Hulu says it has 25 million subscribers, the majority of them on an ad-supported plan — so they’re used to seeing TV-style commercial breaks before and during their viewing experience. However, Vice President and Head of Advertising Platforms Jeremy Helfand said the company realizes that having a video ad pop up as soon as you hit pause could be bad for both viewers and advertisers.

For the viewer, “It can be jarring — you think you’ve paused the content, but you’re still seeing sight, sound and motion.” As for the advertiser, they don’t want to create a 30-second ad that the viewer doesn’t see because they left for the kitchen or the bathroom, or because the viewer unpauses the show 10 seconds later.

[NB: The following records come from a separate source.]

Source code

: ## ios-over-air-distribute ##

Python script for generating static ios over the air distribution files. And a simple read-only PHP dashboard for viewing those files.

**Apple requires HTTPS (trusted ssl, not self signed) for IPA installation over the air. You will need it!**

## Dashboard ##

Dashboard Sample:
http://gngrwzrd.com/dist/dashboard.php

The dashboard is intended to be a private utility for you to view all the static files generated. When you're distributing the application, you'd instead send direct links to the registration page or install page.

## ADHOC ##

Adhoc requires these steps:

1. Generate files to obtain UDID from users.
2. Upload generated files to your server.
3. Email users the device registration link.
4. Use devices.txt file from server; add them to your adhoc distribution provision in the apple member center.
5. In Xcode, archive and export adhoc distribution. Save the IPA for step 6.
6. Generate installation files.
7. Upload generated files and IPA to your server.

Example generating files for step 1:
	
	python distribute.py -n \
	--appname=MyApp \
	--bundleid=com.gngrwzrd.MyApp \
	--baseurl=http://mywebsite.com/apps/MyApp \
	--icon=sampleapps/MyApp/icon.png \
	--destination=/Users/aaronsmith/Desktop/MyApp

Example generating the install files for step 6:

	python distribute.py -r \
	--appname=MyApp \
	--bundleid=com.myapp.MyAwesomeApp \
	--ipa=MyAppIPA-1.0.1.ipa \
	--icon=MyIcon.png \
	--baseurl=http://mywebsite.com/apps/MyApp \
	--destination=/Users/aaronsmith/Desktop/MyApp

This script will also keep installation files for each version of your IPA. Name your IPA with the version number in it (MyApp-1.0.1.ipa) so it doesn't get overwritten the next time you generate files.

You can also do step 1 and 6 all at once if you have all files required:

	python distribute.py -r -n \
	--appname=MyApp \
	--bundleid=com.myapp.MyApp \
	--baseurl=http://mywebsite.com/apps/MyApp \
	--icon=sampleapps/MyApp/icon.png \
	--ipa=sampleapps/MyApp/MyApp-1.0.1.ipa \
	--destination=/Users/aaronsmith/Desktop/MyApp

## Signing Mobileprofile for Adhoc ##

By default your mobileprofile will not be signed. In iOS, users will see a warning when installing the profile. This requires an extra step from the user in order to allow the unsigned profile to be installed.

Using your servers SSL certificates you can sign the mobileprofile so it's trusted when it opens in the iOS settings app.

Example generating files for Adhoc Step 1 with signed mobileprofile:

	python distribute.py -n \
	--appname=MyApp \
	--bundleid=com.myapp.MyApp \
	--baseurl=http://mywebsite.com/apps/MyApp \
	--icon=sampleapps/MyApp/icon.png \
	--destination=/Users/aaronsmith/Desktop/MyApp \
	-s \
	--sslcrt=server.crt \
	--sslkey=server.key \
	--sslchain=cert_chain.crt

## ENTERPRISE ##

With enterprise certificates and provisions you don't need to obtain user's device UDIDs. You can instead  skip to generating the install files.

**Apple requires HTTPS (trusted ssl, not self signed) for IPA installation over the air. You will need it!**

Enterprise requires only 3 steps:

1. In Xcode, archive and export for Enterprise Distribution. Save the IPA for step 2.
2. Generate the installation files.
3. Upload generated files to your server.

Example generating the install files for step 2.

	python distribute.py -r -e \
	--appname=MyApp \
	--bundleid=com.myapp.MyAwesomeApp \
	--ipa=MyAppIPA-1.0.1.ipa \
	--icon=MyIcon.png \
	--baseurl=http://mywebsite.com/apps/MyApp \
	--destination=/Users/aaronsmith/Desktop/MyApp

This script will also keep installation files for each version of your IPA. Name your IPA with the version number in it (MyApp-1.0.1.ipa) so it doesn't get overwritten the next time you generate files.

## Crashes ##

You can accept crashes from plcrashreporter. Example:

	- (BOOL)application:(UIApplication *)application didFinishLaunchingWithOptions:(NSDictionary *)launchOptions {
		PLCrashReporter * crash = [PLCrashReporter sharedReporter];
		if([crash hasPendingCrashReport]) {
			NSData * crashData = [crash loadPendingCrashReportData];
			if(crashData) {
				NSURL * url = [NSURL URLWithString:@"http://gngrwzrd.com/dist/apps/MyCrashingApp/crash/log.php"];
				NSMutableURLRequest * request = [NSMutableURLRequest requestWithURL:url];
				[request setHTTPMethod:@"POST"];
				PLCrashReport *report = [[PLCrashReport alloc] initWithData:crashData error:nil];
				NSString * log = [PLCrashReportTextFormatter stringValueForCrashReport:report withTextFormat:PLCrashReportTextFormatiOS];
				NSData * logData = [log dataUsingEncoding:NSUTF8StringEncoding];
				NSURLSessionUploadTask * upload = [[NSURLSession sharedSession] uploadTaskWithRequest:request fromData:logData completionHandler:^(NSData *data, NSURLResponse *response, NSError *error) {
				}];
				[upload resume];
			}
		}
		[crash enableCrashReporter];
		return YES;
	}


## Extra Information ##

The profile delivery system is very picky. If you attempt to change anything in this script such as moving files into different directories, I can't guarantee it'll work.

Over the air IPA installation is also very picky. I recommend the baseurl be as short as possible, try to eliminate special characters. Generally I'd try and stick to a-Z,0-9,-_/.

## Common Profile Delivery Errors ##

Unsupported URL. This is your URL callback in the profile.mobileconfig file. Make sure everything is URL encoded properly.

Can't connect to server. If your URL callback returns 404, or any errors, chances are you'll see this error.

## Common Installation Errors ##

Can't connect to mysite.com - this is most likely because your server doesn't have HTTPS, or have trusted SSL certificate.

Conversely, Helfand said that in during user testing, Hulu found that viewers accepted the format “if the ad is subtle and relevant.” So the Hulu Pause Ad is more like a translucent banner ad that appears on the right side of the screen. (“It’s like a car billboard on the side of the road.”) This makes for a better viewing experience, since it’s less distracting than video and you can still see your TV show underneath. And Helfand argued that it’s also better for the brand, because it allows them to get their message across in a quick and simple way.

Also, Pause Ads won’t appear until several seconds after you pause. That’s in case you’ve paused to rewind or otherwise adjust the video (which isn’t really an ideal time to show an ad). So if you start fiddling with the controls, the Pause Ad either won’t appear at all, or it will immediately disappear if it’s already on-screen. Similarly, it should disappear as soon as you hit play again.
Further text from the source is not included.